DNA metabarcoding reveals broadly overlapping diets in three sympatric North American hummingbirds
Spence, Austin; Tingley, Morgan; Wilson Rankin, Erin (2022), DNA metabarcoding reveals broadly overlapping diets in three sympatric North American hummingbirds, Dryad, Dataset, https://doi.org/10.5061/dryad.63xsj3v3m
Hummingbirds, a highly diverse avian family, are specialized vertebrate pollinators that feed upon carbohydrate-rich nectar to fuel their fast metabolism while consuming invertebrates to obtain protein. Previous work has found that morphologically diverse hummingbird communities exhibit higher diet specialization on floral resources than morphologically similar hummingbird communities. Due to the difficulties of studying avian diets, we have little understanding whether hummingbirds show similar patterns with their invertebrate prey. Here, we use DNA metabarcoding to complete an analysis of floral and invertebrate diets of three species of sympatric North American hummingbirds. We collected fecal samples from 89 Anna’s (Calypte anna), 39 Black-chinned (Archilochus alexandri), and 29 Calliope (Selasphorus calliope) hummingbirds in urban and rural localities as well as across an elevational gradient from sea level to 2500 meters above sea level in California, USA. We found hummingbirds showed high dietary overlap in both invertebrate and plant resources, with few invertebrate and plant families common to most individuals and many families found in only a few individuals. Chironomidae was the most common invertebrate family across all species, and Rosaceae and Orobanchaceae were the most common plant families. Anna’s Hummingbirds had significantly higher invertebrate diet diversity than Black-chinned Hummingbirds when found at the same sites, but we found no difference in plant diet diversity among any of the three species. Hummingbirds in urban sites had higher plant diet diversity than in rural sites, but we found no effect of elevation on dietary richness. Our study shows how DNA metabarcoding can be used to non-invasively investigate previously unknown life-histories of well-studied birds, lending insight to community structure, function, and evolution.

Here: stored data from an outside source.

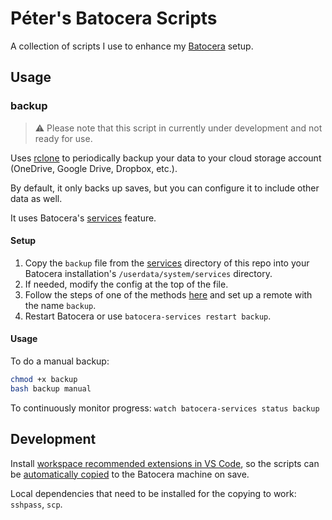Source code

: # Péter's Batocera Scripts

A collection of scripts I use to enhance my [Batocera](https://batocera.org/) setup.

## Usage

### backup

> ⚠️ Please note that this script in currently under development and not ready for use.

Uses [rclone](https://rclone.org/) to periodically backup your data to your cloud storage account (OneDrive, Google Drive, Dropbox, etc.).

By default, it only backs up saves, but you can configure it to include other data as well.

It uses Batocera's [services](https://wiki.batocera.org/launch_a_script#services) feature.

#### Setup

1. Copy the `backup` file from the [services](/services/) directory of this repo into your Batocera installation's `/userdata/system/services` directory.
2. If needed, modify the config at the top of the file.
3. Follow the steps of one of the methods [here](https://rclone.org/remote_setup/) and set up a remote with the name `backup`.
4. Restart Batocera or use `batocera-services restart backup`.

#### Usage

To do a manual backup:

```bash
chmod +x backup
bash backup manual
```

To continuously monitor progress: `watch batocera-services status backup`

## Development

Install [workspace recommended extensions in VS Code](https://code.visualstudio.com/docs/editor/extension-marketplace#_workspace-recommended-extensions), so the scripts can be [automatically copied](/.vscode/settings.json#L6) to the Batocera machine on save.

Local dependencies that need to be installed for the copying to work: `sshpass`, `scp`.
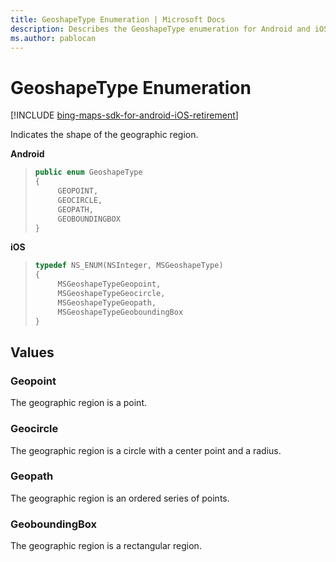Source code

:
 ```yaml
---
title: GeoshapeType Enumeration | Microsoft Docs
description: Describes the GeoshapeType enumeration for Android and iOS and provides the enumeration's Geopoint, Geocircle, Geopath, and GeoboundingBox values.
ms.author: pablocan
---
```


# GeoshapeType Enumeration

[!INCLUDE [bing-maps-sdk-for-android-iOS-retirement](../../includes/bing-maps-sdk-for-android-iOS-retirement.md)]

Indicates the shape of the geographic region.

**Android**

>```java
> public enum GeoshapeType
> {
>      GEOPOINT,
>      GEOCIRCLE,
>      GEOPATH,
>      GEOBOUNDINGBOX
> }
>```

**iOS**

>```objectivec
> typedef NS_ENUM(NSInteger, MSGeoshapeType)
> {
>      MSGeoshapeTypeGeopoint,
>      MSGeoshapeTypeGeocircle,
>      MSGeoshapeTypeGeopath,
>      MSGeoshapeTypeGeoboundingBox
> }
>```

## Values

### Geopoint

The geographic region is a point.

### Geocircle

The geographic region is a circle with a center point and a radius.

### Geopath

The geographic region is an ordered series of points.

### GeoboundingBox

The geographic region is a rectangular region.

We captured hummingbirds in California, USA and collected fecal samples. We used DNA metabarcoding to examine the floral and invertebrate diet items within each fecal sample. Here we present the metadata regarding each hummingbird, including species, date and location of capture, morphometrics, and total diet richness. Our second dataset is a spreadsheet showing each hummingbird (identified by a unique ID) and a precense/absence list of if a specific diet item was present in the hummingbirds fecal sample.